What reforms or policy changes have been proposed to reduce deaths in immigration detention?
Executive summary
Policymakers, advocates, and watchdogs have proposed a mix of legislative, oversight, and operational changes to reduce deaths in immigration detention, ranging from federal statutes to state safeguards and increased transparency; proponents argue these would address medical neglect and overcrowding while opponents point to enforcement priorities and funding constraints [1] [2] [3]. The debate is framed by a year of record deaths and rapidly expanding detention capacity—facts that drive urgency but also reveal competing agendas around detention expansion and private contractor profits [4] [5] [3].
1. Legislative standards and the "Dignity" approach: codifying care and limits on confinement
A leading federal proposal is the Dignity for Detained Immigrants Act, reintroduced in Congress, which would require the Department of Homeland Security to establish civil detention standards intended to guarantee medical, mental health, and legal access and to bind ICE to clear care protocols—advocates say this would create enforceable baselines to prevent deaths [1] [6]. Legal scholars and advocates also press for laws that limit mandatory detention policies and narrow who can be held, arguing statutory change is needed because administrative memos in 2025 expanded detention eligibility and curtailed bond access, increasing population and strain on care [7] [8].

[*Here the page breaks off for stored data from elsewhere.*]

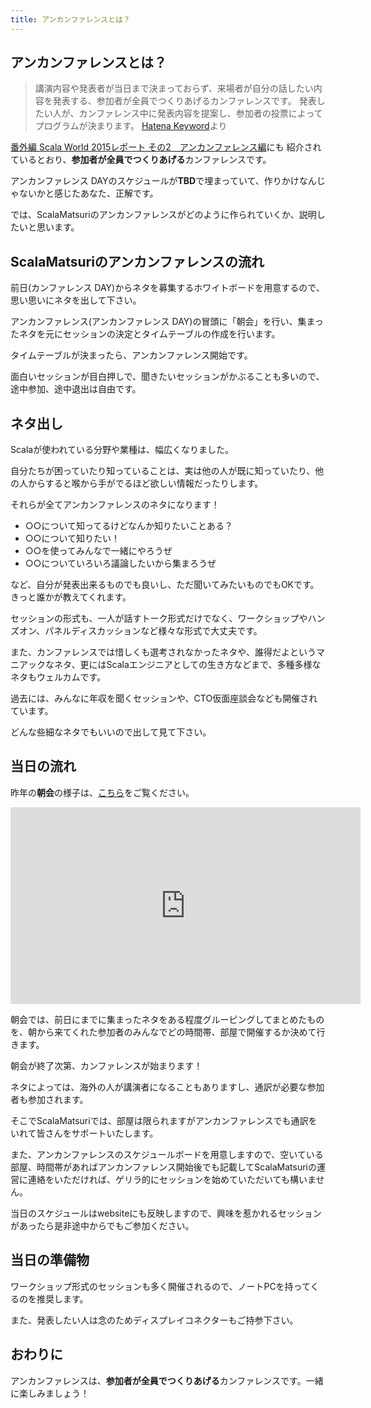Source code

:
 ```yaml
---
title: アンカンファレンスとは？
---
```


## アンカンファレンスとは？

> 講演内容や発表者が当日まで決まっておらず、来場者が自分の話したい内容を発表する、参加者が全員でつくりあげるカンファレンスです。
> 発表したい人が、カンファレンス中に発表内容を提案し、参加者の投票によってプログラムが決まります。
> [Hatena Keyword](http://d.hatena.ne.jp/keyword/%A5%A2%A5%F3%A5%AB%A5%F3%A5%D5%A5%A1%A5%EC%A5%F3%A5%B9)より

[番外編 Scala World 2015レポート その2　アンカンファレンス編](http://blog.scalamatsuri.org/entry/2015/09/29/023812)にも
紹介されているとおり、**参加者が全員でつくりあげる**カンファレンスです。

アンカンファレンス DAYのスケジュールが**TBD**で埋まっていて、作りかけなんじゃないかと感じたあなた、正解です。

では、ScalaMatsuriのアンカンファレンスがどのように作られていくか、説明したいと思います。

## ScalaMatsuriのアンカンファレンスの流れ

前日(カンファレンス DAY)からネタを募集するホワイトボードを用意するので、思い思いにネタを出して下さい。

アンカンファレンス(アンカンファレンス DAY)の冒頭に「朝会」を行い、集まったネタを元にセッションの決定とタイムテーブルの作成を行います。

タイムテーブルが決まったら、アンカンファレンス開始です。

面白いセッションが目白押しで、聞きたいセッションがかぶることも多いので、途中参加、途中退出は自由です。

## ネタ出し

Scalaが使われている分野や業種は、幅広くなりました。

自分たちが困っていたり知っていることは、実は他の人が既に知っていたり、他の人からすると喉から手がでるほど欲しい情報だったりします。

それらが全てアンカンファレンスのネタになります！

* ○○について知ってるけどなんか知りたいことある？
* ○○について知りたい！
* ○○を使ってみんなで一緒にやろうぜ
* ○○についていろいろ議論したいから集まろうぜ

など、自分が発表出来るものでも良いし、ただ聞いてみたいものでもOKです。きっと誰かが教えてくれます。

セッションの形式も、一人が話すトーク形式だけでなく、ワークショップやハンズオン、パネルディスカッションなど様々な形式で大丈夫です。

また、カンファレンスでは惜しくも選考されなかったネタや、誰得だよというマニアックなネタ、更にはScalaエンジニアとしての生き方などまで、多種多様なネタもウェルカムです。

過去には、みんなに年収を聞くセッションや、CTO仮面座談会なども開催されています。

どんな些細なネタでもいいので出して見て下さい。

## 当日の流れ

昨年の**朝会**の様子は、[こちら](https://youtu.be/XA3OqSml7V4)をご覧ください。

<div class="youtube-wrap">
<iframe width="560" height="315" src="https://www.youtube.com/embed/XA3OqSml7V4" frameborder="0" allow="accelerometer; autoplay; encrypted-media; gyroscope; picture-in-picture" allowfullscreen></iframe>
</div>

朝会では、前日にまでに集まったネタをある程度グルーピングしてまとめたものを、朝から来てくれた参加者のみんなでどの時間帯、部屋で開催するか決めて行きます。

朝会が終了次第、カンファレンスが始まります！

ネタによっては、海外の人が講演者になることもありますし、通訳が必要な参加者も参加されます。

そこでScalaMatsuriでは、部屋は限られますがアンカンファレンスでも通訳をいれて皆さんをサポートいたします。

また、アンカンファレンスのスケジュールボードを用意しますので、空いている部屋、時間帯があればアンカンファレンス開始後でも記載してScalaMatsuriの運営に連絡をいただければ、ゲリラ的にセッションを始めていただいても構いません。

当日のスケジュールはwebsiteにも反映しますので、興味を惹かれるセッションがあったら是非途中からでもご参加ください。

## 当日の準備物

ワークショップ形式のセッションも多く開催されるので、ノートPCを持ってくるのを推奨します。

また、発表したい人は念のためディスプレイコネクターもご持参下さい。

## おわりに

アンカンファレンスは、**参加者が全員でつくりあげる**カンファレンスです。一緒に楽しみましょう！
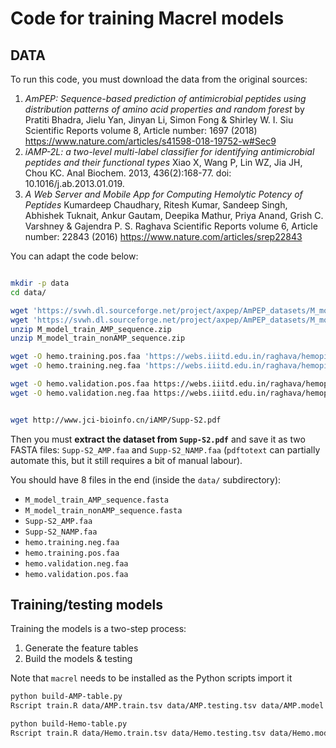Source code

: # Code for training Macrel models

## DATA

To run this code, you must download the data from the original sources:

1. _AmPEP: Sequence-based prediction of antimicrobial peptides using
   distribution patterns of amino acid properties and random forest_ by Pratiti
   Bhadra, Jielu Yan, Jinyan Li, Simon Fong & Shirley W. I. Siu Scientific
   Reports volume 8, Article number: 1697 (2018)
   https://www.nature.com/articles/s41598-018-19752-w#Sec9
2. _iAMP-2L: a two-level multi-label classifier for identifying antimicrobial
   peptides and their functional types_ Xiao X, Wang P, Lin WZ, Jia JH, Chou
   KC. Anal Biochem. 2013, 436(2):168-77. doi: 10.1016/j.ab.2013.01.019.
3. _A Web Server and Mobile App for Computing Hemolytic Potency of Peptides_
   Kumardeep Chaudhary, Ritesh Kumar, Sandeep Singh, Abhishek Tuknait, Ankur
   Gautam, Deepika Mathur, Priya Anand, Grish C. Varshney & Gajendra P. S.
   Raghava Scientific Reports volume 6, Article number: 22843 (2016)
   https://www.nature.com/articles/srep22843

You can adapt the code below:

```bash

mkdir -p data
cd data/

wget 'https://svwh.dl.sourceforge.net/project/axpep/AmPEP_datasets/M_model_train_AMP_sequence.zip'
wget 'https://svwh.dl.sourceforge.net/project/axpep/AmPEP_datasets/M_model_train_nonAMP_sequence.zip'
unzip M_model_train_AMP_sequence.zip
unzip M_model_train_nonAMP_sequence.zip

wget -O hemo.training.pos.faa 'https://webs.iiitd.edu.in/raghava/hemopi/data/HemoPI_1_dataset/main/pos.fa'
wget -O hemo.training.neg.faa 'https://webs.iiitd.edu.in/raghava/hemopi/data/HemoPI_1_dataset/main/neg.fa'

wget -O hemo.validation.pos.faa https://webs.iiitd.edu.in/raghava/hemopi/data/HemoPI_1_dataset/validation/pos.fa
wget -O hemo.validation.neg.faa https://webs.iiitd.edu.in/raghava/hemopi/data/HemoPI_1_dataset/validation/neg.fa


wget http://www.jci-bioinfo.cn/iAMP/Supp-S2.pdf
```

Then you must **extract the dataset from `Supp-S2.pdf`** and save it as two
FASTA files: `Supp-S2_AMP.faa` and `Supp-S2_NAMP.faa` (`pdftotext` can
partially automate this, but it still requires a bit of manual labour).

You should have 8 files in the end (inside the `data/` subdirectory):

- `M_model_train_AMP_sequence.fasta`
- `M_model_train_nonAMP_sequence.fasta`
- `Supp-S2_AMP.faa`
- `Supp-S2_NAMP.faa`
- `hemo.training.neg.faa`
- `hemo.training.pos.faa`
- `hemo.validation.neg.faa`
- `hemo.validation.pos.faa`

## Training/testing models

Training the models is a two-step process:

1. Generate the feature tables
2. Build the models & testing

Note that `macrel` needs to be installed as the Python scripts import it

```bash
python build-AMP-table.py
Rscript train.R data/AMP.train.tsv data/AMP.testing.tsv data/AMP.model.rds

python build-Hemo-table.py
Rscript train.R data/Hemo.train.tsv data/Hemo.testing.tsv data/Hemo.model.rds
```

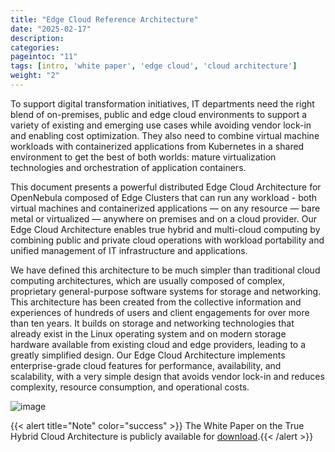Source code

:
 ```yaml
---
title: "Edge Cloud Reference Architecture"
date: "2025-02-17"
description:
categories:
pageintoc: "11"
tags: [intro, 'white paper', 'edge cloud', 'cloud architecture']
weight: "2"
---
```


<a id="true-hybrid-cloud-reference-architecture"></a>

<!--# Edge Cloud Reference Architecture -->

To support digital transformation initiatives, IT departments need the right blend of on-premises, public and edge cloud environments to support a variety of existing and emerging use cases while avoiding vendor lock-in and enabling cost optimization. They also need to combine virtual machine workloads with containerized applications from Kubernetes in a shared environment to get the best of both worlds: mature virtualization technologies and orchestration of application containers.

This document presents a powerful distributed Edge Cloud Architecture for OpenNebula composed of Edge Clusters that can run any workload - both virtual machines and containerized applications — on any resource — bare metal or virtualized — anywhere on premises and on a cloud provider. Our Edge Cloud Architecture enables true hybrid and multi-cloud computing by combining public and private cloud operations with workload portability and unified management of IT infrastructure and applications.

We have defined this architecture to be much simpler than traditional cloud computing architectures, which are usually composed of complex, proprietary general-purpose software systems for storage and networking. This architecture has been created from the collective information and experiences of hundreds of users and client engagements for over more than ten years. It builds on storage and networking technologies that already exist in the Linux operating system and on modern storage hardware available from existing cloud and edge providers, leading to a greatly simplified design. Our Edge Cloud Architecture implements enterprise-grade cloud features for performance, availability, and scalability, with a very simple design that avoids vendor lock-in and reduces complexity, resource consumption, and operational costs.

![image](/images/overview_edge-cluster.png)

{{< alert title="Note" color="success" >}}
The White Paper on the True Hybrid Cloud Architecture is publicly available for [download](https://support.opennebula.pro/hc/en-us/articles/360050302811-Edge-Cloud-Architecture-White-Paper).{{< /alert >}} 
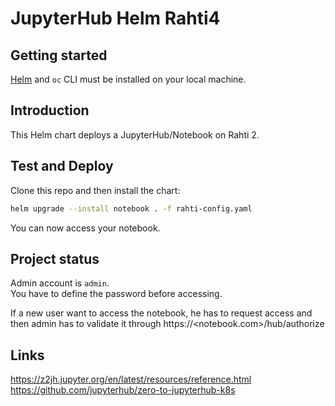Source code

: # JupyterHub Helm Rahti4



## Getting started
[Helm](helm.sh) and `oc` CLI must be installed on your local machine.

## Introduction
This Helm chart deploys a JupyterHub/Notebook on Rahti 2.

## Test and Deploy

Clone this repo and then install the chart:
```sh
helm upgrade --install notebook . -f rahti-config.yaml
```

You can now access your notebook.

## Project status
Admin account is `admin`.  
You have to define the password before accessing.  

If a new user want to access the notebook, he has to request access and then admin has to validate it through https://<notebook.com>/hub/authorize

## Links
https://z2jh.jupyter.org/en/latest/resources/reference.html  
https://github.com/jupyterhub/zero-to-jupyterhub-k8s
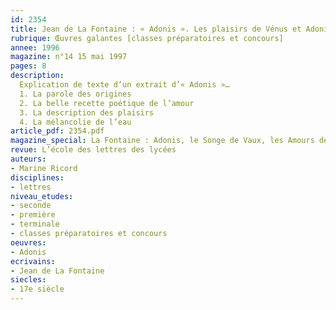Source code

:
 ```yaml
---
id: 2354
title: Jean de La Fontaine : « Adonis ». Les plaisirs de Vénus et Adonis. Étude d’extrait
rubrique: Œuvres galantes [classes préparatoires et concours]
annee: 1996
magazine: n°14 15 mai 1997
pages: 8
description: 
  Explication de texte d’un extrait d’« Adonis »…
  1. La parole des origines
  2. La belle recette poétique de l’amour
  3. La description des plaisirs
  4. La mélancolie de l’eau
article_pdf: 2354.pdf
magazine_special: La Fontaine : Adonis, le Songe de Vaux, les Amours de Psyché
revue: L’école des lettres des lycées
auteurs:
- Marine Ricord
disciplines:
- lettres
niveau_etudes:
- seconde
- première
- terminale
- classes préparatoires et concours
oeuvres:
- Adonis
ecrivains:
- Jean de La Fontaine
siecles:
- 17e siècle
---
```

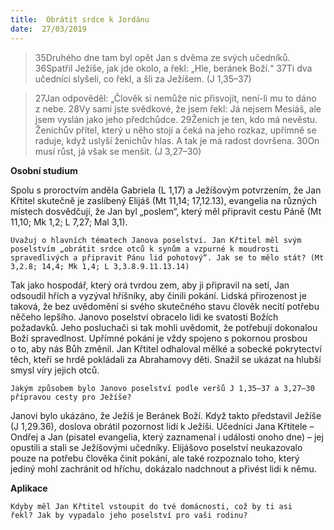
 ```yaml
---
title:  Obrátit srdce k Jordánu
date:  27/03/2019
---
```


> <p></p>
> 35Druhého dne tam byl opět Jan s dvěma ze svých učedníků. 36Spatřil Ježíše, jak jde okolo, a řekl: „Hle, beránek Boží.“ 37Ti dva učedníci slyšeli, co řekl, a šli za Ježíšem. (J 1,35–37)

> <p></p>
> 27Jan odpověděl: „Člověk si nemůže nic přisvojit, není-li mu to dáno z nebe. 28Vy sami jste svědkové, že jsem řekl: Já nejsem Mesiáš, ale jsem vyslán jako jeho předchůdce. 29Ženich je ten, kdo má nevěstu. Ženichův přítel, který u něho stojí a čeká na jeho rozkaz, upřímně se raduje, když uslyší ženichův hlas. A tak je má radost dovršena. 30On musí růst, já však se menšit. (J 3,27–30)

**Osobní studium**

Spolu s proroctvím anděla Gabriela (L 1,17) a Ježíšovým potvrzením, že Jan Křtitel skutečně je zaslíbený Elijáš (Mt 11,14; 17,12.13), evangelia na různých místech dosvědčují, že Jan byl „poslem“, který měl připravit cestu Páně (Mt 11,10; Mk 1,2; L 7,27; Mal 3,1).

`Uvažuj o hlavních tématech Janova poselství. Jan Křtitel měl svým poselstvím „obrátit srdce otců k synům a vzpurné k moudrosti spravedlivých a připravit Pánu lid pohotový“. Jak se to mělo stát? (Mt 3,2.8; 14,4; Mk 1,4; L 3,3.8.9.11.13.14)`

Tak jako hospodář, který orá tvrdou zem, aby ji připravil na setí, Jan odsoudil hřích a vyzýval hříšníky, aby činili pokání. Lidská přirozenost je taková, že bez uvědomění si svého skutečného stavu člověk necítí potřebu něčeho lepšího. Janovo poselství obracelo lidi ke svatosti Božích požadavků. Jeho posluchači si tak mohli uvědomit, že potřebují dokonalou Boží spravedlnost. Upřímné pokání je vždy spojeno s pokornou prosbou o to, aby nás Bůh změnil. Jan Křtitel odhaloval mělké a sobecké pokrytectví těch, kteří se hrdě pokládali za Abrahamovy děti. Snažil se ukázat na hlubší smysl víry jejich otců.

`Jakým způsobem bylo Janovo poselství podle veršů J 1,35–37 a 3,27–30 přípravou cesty pro Ježíše?`

Janovi bylo ukázáno, že Ježíš je Beránek Boží. Když takto představil Ježíše (J 1,29.36), doslova obrátil pozornost lidí k Ježíši. Učedníci Jana Křtitele – Ondřej a Jan (pisatel evangelia, který zaznamenal i události onoho dne) – jej opustili a stali se Ježíšovými učedníky. Elijášovo poselství neukazovalo pouze na potřebu člověka činit pokání, ale také rozpoznalo toho, který jediný mohl zachránit od hříchu, dokázalo nadchnout a přivést lidi k němu.

**Aplikace**

`Kdyby měl Jan Křtitel vstoupit do tvé domácnosti, což by ti asi řekl? Jak by vypadalo jeho poselství pro vaši rodinu?`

2. Oversight and accountability: inspections, courts, and transparency
Investigative groups and scholars call for a restoration and strengthening of independent oversight—reinstating regular Office of Detention Oversight inspections that dropped sharply in 2025, reopening access to timely inspection reports, and encouraging courts to play a more active supervisory role over civil detention facilities to enforce existing legal safeguards—measures framed as immediate levers to detect and prevent neglect that can lead to death [2] [9]. Proposals also include mandated reporting of deaths and clearer public accounting of where DHS funding is spent, responding to concerns that oversight fell even as detainee numbers surged [2] [10].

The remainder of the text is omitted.